É constrangedor contar esta minha historia, mas ao mesmo tempo necessário. Dois anos, muito tempo para um andarilho, eu era apenas uma criança medíocre. Era como se minha existência não arranhasse a camada mais superficial da própria existência, tornando-se insignificante. Eu não influenciava a vida de ninguém, não afetava nenhuma memória. Era como se não existisse. Mas aos poucos isso mudou; eu conheci um grupo de viajantes que migrava de Kumogakure para Konoha. Decidi viajar com eles e assim tornei-me um Genin, o resto vocês sabem de histórias passadas.

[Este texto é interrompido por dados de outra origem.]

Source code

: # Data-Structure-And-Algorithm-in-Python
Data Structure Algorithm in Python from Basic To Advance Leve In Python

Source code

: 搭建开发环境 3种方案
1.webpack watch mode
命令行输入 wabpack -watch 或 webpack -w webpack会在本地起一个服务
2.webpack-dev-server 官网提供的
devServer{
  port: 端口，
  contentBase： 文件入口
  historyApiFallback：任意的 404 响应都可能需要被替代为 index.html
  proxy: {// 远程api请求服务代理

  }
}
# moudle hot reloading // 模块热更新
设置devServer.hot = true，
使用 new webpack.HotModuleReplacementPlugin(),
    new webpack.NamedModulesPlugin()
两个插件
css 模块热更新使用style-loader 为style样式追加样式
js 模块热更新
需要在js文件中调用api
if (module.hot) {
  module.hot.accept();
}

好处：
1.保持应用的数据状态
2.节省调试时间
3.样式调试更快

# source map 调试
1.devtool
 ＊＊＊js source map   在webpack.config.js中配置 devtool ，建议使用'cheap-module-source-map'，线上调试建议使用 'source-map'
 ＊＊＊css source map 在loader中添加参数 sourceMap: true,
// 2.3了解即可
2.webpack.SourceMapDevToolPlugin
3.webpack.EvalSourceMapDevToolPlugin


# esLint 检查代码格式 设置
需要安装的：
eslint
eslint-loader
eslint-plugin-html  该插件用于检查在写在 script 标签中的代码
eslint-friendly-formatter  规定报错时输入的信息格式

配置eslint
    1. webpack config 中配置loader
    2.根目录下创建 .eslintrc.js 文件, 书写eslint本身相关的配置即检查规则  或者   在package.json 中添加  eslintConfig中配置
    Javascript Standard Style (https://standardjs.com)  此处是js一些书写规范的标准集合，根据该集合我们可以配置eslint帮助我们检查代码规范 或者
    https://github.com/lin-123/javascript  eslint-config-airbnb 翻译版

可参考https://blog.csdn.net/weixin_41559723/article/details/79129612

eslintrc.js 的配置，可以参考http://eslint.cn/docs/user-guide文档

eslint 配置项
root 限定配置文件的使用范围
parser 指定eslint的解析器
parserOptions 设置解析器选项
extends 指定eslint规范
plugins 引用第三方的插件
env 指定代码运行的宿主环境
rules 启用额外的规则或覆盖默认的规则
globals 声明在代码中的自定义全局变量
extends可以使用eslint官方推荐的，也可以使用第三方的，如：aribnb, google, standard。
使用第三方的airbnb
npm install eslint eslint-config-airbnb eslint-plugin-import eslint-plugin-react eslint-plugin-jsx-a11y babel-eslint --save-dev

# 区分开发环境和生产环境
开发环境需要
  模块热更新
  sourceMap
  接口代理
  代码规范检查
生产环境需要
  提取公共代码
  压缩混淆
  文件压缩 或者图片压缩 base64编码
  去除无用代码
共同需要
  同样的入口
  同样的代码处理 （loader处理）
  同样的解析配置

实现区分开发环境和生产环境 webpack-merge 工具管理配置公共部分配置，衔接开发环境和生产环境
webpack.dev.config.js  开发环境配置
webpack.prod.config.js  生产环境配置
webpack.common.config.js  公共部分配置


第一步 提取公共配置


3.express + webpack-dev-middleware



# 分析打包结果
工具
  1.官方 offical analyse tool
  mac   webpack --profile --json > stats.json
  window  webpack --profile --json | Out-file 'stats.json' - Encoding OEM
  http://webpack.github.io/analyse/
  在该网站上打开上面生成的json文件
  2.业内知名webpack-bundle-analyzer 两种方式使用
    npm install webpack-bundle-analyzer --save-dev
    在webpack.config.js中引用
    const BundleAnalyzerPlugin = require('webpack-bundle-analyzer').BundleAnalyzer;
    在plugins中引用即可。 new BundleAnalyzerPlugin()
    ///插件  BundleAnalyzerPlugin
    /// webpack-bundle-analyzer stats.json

Quando resolvi mudar de vida novamente, afinal, nunca contentei-me em uma zona de conforto. Tomei a decisão de viajar pelo mundo e conhecer novos lugares. Por coincidência, um dos garotos que imigrantes que viajara comigo na vez passada estava indo para o país da neve. Segui-o para o tal país da neve. Seu nome o precedia, havia apenas neve por todo lado. Passamos horas com dificuldades para andar, inundados por um mar branco até as canelas. Isso, por si só, era um árduo treinamento para as pernas, que esquentavam tanto com o sofrimento que pareciam que iam derreter o gelo a qualquer minuto. Isto, obviamente, não aconteceu. Fomos para um pequeno vilarejo, com pessoas novas para conversar, um povo gentil e agradável. Lá haviam seus próprios anciões, homens sábios que me disseram coisas valiosas sobre o inverno, e foi lá onde aprendi seu lema marcante: "O inverno está chegando..." dizia os velhos, curiosamente. Mas, se aquilo não era inverno para eles, como seria quando este chegasse deveria ser assustador.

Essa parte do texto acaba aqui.